Anyways, the less obvious flaw in thinking every battle is a completely new experience is that it’s simply not a true fact of life. There is nothing new under the sun (although the right side may have some surprises for us).
You see, every obstacle we face has been faced by another and every obstacle we face will be faced by another. Do you know what that means? It means, “Every obstacle we face has been faced by another and every obstacle we face will be faced by another.”
And…it means, if each person would be willing to teach the secrets behind their victories as well as the lessons learned from their defeats this world, with all of its hills and valleys, would become easier to navigate.

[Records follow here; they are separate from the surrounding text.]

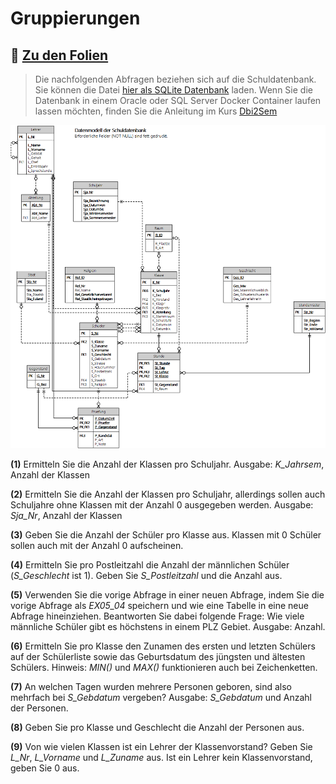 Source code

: # Gruppierungen

## :link: [Zu den Folien](05_Gruppierungen.pdf)

> Die nachfolgenden Abfragen beziehen sich auf die Schuldatenbank. Sie können die Datei
> [hier als SQLite Datenbank](../Schule.db) laden. Wenn Sie die Datenbank in einem Oracle
> oder SQL Server Docker Container laufen lassen möchten, finden Sie die Anleitung im Kurs
> [Dbi2Sem](https://github.com/schletz/Dbi2Sem#informationen-zum-start)

![](../schuldb20200209.png)

**(1)** Ermitteln Sie die Anzahl der Klassen pro Schuljahr. Ausgabe: *K_Jahrsem*, Anzahl der Klassen

**(2)** Ermitteln Sie die Anzahl der Klassen pro Schuljahr, allerdings sollen auch Schuljahre ohne Klassen mit
   der Anzahl 0 ausgegeben werden. Ausgabe: *Sja_Nr*, Anzahl der Klassen

**(3)** Geben Sie die Anzahl der Schüler pro Klasse aus. Klassen mit 0 Schüler sollen auch mit der Anzahl 0
   aufscheinen.

**(4)** Ermitteln Sie pro Postleitzahl die Anzahl der männlichen Schüler (*S_Geschlecht* ist 1). Geben Sie *S_Postleitzahl* und die 
   Anzahl aus.

**(5)** Verwenden Sie die vorige Abfrage in einer neuen Abfrage, indem Sie die vorige Abfrage als *EX05_04*
   speichern und wie eine Tabelle in eine neue Abfrage hineinziehen. Beantworten Sie dabei folgende Frage: Wie viele männliche
   Schüler gibt es höchstens in einem PLZ Gebiet. Ausgabe: Anzahl.

**(6)** Ermitteln Sie pro Klasse den Zunamen des ersten und letzten Schülers auf der Schülerliste sowie das 
   Geburtsdatum des jüngsten und ältesten Schülers. Hinweis: *MIN()* und *MAX()* funktionieren auch bei Zeichenketten.

**(7)** An welchen Tagen wurden mehrere Personen geboren, sind also mehrfach bei *S_Gebdatum* vergeben? Ausgabe:
   *S_Gebdatum* und Anzahl der Personen.

**(8)** Geben Sie pro Klasse und Geschlecht die Anzahl der Personen aus.

**(9)** Von wie vielen Klassen ist ein Lehrer der Klassenvorstand? Geben Sie *L_Nr*, *L_Vorname* und *L_Zuname* aus.
   Ist ein Lehrer kein Klassenvorstand, geben Sie 0 aus.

So, it is time to start using my mind to help others deal with problems they either are facing or, most likely, will face in the future.
Because, despite what my wife says, there is more to me than a great smile, rock hard abs, magnetic charm, cool socks and a wit you could cut through metal with. There is a tonne (give or take 1 kg or 2.2 lbs) of wisdom stored up in this head of mine.
Now, for the sake of full disclosure, bear in mind I’m only 37. So, I’m no Mr. Miyagi…but I’ve been to a few dog and pony shows in my day. Well, one actually…and I still don’t know how that chubby bulldog beat the lean greyhound in the tunnel race. Steroids? I’m just sayin’.
The question remains. What precious gem of insight should I drop into the collective lap of the world first? How can I best help the most people in one shot? What grain of knowledge will produce the most fruit?
How to jump hurdles? Nope. I was a triple-jumper in school. Jump. Hop. Skip. Or was it, Skip, Jump, Hop? Listen, it’s a hard enough task without having to do it some particular order. And, don’t even consider attempting it while chewing gum.
How to hit a curve ball? Ah? Nope. In High School, I couldn’t hit a curve ball if my life depended on it (which at my school was a possible scenario). Of course, I couldn’t hit a fastball either. But I walked a lot because of my great eye…and the pitchers were brutal.
How to fight a gladiator? THAT I know.
…and wait for the principal to save your sorry butt!